## GOAL OF THE EXERCISE:
Select every line below containing the word "departamento".

## RAW DATA:
........
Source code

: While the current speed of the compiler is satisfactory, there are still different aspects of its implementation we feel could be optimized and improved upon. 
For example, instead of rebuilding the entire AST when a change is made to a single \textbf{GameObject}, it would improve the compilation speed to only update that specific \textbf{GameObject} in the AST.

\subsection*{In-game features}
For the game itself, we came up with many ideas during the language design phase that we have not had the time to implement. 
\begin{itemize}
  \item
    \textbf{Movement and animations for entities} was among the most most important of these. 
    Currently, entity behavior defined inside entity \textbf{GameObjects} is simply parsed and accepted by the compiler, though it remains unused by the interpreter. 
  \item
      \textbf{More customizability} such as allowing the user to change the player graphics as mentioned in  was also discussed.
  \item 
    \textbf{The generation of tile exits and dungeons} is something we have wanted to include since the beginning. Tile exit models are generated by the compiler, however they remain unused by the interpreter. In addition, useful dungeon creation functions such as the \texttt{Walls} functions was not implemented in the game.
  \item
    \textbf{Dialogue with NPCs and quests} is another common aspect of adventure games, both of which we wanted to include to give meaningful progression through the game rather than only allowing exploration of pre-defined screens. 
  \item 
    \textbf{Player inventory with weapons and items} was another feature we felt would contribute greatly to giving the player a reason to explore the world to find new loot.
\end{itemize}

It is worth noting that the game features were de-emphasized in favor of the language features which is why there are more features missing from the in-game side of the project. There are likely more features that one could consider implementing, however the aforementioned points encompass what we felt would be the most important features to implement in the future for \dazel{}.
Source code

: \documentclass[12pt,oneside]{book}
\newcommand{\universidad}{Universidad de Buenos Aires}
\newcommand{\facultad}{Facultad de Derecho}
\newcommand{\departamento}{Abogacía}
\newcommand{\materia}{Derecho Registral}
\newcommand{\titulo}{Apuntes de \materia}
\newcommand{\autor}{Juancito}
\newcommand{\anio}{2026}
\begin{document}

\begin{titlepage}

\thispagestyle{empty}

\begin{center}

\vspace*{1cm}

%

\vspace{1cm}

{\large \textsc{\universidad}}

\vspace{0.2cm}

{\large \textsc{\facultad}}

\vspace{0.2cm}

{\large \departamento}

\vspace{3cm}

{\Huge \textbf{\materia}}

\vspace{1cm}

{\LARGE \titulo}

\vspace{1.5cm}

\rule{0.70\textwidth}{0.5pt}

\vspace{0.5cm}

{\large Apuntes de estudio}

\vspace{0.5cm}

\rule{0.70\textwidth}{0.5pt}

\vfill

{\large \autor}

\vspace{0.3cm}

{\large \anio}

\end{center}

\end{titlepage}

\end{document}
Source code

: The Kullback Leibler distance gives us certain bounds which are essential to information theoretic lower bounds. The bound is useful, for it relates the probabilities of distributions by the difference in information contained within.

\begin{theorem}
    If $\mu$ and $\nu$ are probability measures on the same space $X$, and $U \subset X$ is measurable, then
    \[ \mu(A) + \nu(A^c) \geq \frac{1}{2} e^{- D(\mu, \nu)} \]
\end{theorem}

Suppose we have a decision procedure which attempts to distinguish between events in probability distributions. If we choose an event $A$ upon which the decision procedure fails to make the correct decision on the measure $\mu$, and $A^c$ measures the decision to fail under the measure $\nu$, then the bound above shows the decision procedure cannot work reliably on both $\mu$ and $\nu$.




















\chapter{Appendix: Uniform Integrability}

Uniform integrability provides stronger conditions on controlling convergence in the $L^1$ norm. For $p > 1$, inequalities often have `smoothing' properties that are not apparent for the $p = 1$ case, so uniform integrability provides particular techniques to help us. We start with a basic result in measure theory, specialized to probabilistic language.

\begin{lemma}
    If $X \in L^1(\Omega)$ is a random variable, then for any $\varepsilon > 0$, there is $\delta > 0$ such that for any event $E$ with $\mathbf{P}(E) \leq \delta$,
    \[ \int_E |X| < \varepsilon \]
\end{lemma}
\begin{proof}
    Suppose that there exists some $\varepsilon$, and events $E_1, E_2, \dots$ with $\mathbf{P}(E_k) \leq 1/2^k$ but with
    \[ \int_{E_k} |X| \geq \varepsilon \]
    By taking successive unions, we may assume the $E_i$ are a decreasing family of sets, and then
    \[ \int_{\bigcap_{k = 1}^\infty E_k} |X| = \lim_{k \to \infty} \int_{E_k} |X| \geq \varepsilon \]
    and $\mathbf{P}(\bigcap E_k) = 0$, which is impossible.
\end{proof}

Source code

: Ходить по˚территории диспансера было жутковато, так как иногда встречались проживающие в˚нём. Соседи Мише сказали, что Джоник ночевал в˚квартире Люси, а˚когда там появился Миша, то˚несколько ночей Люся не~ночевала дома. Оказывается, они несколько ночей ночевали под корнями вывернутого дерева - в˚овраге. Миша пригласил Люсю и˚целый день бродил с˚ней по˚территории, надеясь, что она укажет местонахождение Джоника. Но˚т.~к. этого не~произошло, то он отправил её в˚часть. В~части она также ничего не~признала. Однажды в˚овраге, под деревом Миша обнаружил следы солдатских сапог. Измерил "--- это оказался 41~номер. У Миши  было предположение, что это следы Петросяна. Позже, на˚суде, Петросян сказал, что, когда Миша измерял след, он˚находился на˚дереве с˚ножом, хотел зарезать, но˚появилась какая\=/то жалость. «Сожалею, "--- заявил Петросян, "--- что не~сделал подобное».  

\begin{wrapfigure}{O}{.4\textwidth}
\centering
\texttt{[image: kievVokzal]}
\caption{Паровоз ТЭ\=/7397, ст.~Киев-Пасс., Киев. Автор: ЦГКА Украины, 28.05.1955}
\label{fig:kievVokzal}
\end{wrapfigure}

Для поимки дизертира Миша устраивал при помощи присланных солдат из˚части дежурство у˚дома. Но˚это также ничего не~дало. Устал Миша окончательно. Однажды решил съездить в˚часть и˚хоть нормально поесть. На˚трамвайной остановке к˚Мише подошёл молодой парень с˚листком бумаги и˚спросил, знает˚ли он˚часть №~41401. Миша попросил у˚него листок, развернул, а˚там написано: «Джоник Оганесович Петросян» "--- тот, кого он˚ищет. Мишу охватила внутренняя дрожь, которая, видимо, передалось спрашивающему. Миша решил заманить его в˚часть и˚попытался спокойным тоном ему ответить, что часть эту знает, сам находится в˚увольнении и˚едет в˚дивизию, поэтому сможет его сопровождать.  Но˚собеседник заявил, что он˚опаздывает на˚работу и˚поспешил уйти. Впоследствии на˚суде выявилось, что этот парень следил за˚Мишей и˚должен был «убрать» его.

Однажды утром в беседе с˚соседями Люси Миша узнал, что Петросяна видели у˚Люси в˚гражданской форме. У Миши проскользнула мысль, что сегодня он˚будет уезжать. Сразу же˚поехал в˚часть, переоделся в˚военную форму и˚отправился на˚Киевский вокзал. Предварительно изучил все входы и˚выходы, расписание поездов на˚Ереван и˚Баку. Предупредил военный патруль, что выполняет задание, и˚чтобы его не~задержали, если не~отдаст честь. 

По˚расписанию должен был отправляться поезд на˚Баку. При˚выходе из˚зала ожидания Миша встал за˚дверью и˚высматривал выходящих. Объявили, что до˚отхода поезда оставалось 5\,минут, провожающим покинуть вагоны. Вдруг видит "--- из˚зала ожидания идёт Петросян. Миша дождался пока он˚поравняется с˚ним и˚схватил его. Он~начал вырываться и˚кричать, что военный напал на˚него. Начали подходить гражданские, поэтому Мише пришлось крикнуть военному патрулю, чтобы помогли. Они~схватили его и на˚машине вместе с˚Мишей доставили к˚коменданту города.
........
## YOUR SOLUTION:
\newcommand{\departamento}{Abogacía}
{\large \departamento}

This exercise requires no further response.